Thesis
We recently covered the John Hancock Hedged Equity & Income Fund (HEQ), which we described as “weak”, and encouraged investors to have a look at Eaton Vance Tax-Managed Global Diversified Equity Income Fund (NYSE:EXG) instead for global equity dividend yield. We have covered this name over 14 months ago, so we are going to revisit this CEF, its performance, composition and forward.
Performance
Given its underlying equity risk factor, this CEF was not spared a drawdown last year:
EXG is a rare breed that actually outperforms simple vanilla ETFs in the space.
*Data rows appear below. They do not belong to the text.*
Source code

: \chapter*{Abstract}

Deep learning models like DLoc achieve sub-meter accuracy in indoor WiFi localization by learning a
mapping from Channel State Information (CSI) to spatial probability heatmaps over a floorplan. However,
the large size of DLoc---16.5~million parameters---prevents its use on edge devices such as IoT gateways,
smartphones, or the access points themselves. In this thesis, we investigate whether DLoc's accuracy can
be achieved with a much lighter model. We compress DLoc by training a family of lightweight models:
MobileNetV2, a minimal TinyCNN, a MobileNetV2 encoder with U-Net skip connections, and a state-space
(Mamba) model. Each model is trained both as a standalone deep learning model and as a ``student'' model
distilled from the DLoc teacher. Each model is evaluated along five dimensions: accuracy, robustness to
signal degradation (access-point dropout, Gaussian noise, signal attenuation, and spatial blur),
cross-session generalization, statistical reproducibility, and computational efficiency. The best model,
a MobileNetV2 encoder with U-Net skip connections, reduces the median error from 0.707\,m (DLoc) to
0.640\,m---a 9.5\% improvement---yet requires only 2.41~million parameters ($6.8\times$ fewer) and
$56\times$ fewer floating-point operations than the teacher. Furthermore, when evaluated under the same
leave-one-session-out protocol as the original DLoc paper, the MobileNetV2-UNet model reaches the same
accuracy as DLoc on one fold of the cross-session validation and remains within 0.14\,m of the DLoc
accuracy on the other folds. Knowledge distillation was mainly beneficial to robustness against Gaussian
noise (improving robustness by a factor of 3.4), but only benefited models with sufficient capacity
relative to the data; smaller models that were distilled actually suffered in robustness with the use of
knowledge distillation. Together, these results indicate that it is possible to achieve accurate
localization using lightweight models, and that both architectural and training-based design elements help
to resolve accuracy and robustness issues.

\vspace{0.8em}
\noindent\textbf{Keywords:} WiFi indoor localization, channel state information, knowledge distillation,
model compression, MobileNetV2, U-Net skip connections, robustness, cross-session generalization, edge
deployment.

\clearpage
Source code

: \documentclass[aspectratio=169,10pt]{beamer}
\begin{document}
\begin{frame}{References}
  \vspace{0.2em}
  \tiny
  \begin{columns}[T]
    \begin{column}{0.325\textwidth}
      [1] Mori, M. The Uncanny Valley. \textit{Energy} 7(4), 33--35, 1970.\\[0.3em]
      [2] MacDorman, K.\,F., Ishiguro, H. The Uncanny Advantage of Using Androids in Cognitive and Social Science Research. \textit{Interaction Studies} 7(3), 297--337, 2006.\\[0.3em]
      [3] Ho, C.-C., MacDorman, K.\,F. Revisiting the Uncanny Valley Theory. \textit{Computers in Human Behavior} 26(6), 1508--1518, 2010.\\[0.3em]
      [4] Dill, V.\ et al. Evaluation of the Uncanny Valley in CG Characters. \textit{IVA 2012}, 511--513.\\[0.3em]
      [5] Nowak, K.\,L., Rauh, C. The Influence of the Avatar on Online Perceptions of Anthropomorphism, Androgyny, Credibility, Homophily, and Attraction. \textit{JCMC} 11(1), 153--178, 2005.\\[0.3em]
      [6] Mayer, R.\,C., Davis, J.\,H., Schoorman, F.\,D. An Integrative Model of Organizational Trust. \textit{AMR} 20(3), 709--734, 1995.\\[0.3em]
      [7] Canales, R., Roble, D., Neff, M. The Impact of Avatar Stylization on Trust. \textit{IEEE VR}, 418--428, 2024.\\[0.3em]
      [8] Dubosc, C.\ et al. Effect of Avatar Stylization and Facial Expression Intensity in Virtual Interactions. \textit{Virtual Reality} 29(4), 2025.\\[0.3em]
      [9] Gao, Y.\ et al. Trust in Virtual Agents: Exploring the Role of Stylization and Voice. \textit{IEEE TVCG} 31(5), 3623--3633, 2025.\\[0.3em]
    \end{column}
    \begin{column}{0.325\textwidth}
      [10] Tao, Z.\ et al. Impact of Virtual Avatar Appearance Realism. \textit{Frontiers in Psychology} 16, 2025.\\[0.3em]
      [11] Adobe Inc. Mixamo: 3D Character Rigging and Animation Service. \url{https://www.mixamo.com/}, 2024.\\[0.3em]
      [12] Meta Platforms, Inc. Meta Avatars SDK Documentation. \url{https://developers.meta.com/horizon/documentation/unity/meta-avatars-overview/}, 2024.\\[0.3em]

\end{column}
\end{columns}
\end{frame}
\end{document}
We can see how the CEF has done better in the past three years than the vanilla Vanguard Total World Stock ETF (VT). The fund sells call options on roughly half its portfolio, which has helped it buffer some of the downside during the 2022 onslaught. In a sustained market rally like in 2023 though, the fund underperforms given it has sold some of its upside:
Premium/Discount to NAV
It is interesting to notice the CEF moving back to a very wide discount to NAV:
Unlike some other CEFs which exhibit a high beta to market risk-on/risk-off moves, this CEF has basically seen its discount widen ever since the October 2022 market sell-off. It is a particular feature that will revert during the next market cycle/market bull.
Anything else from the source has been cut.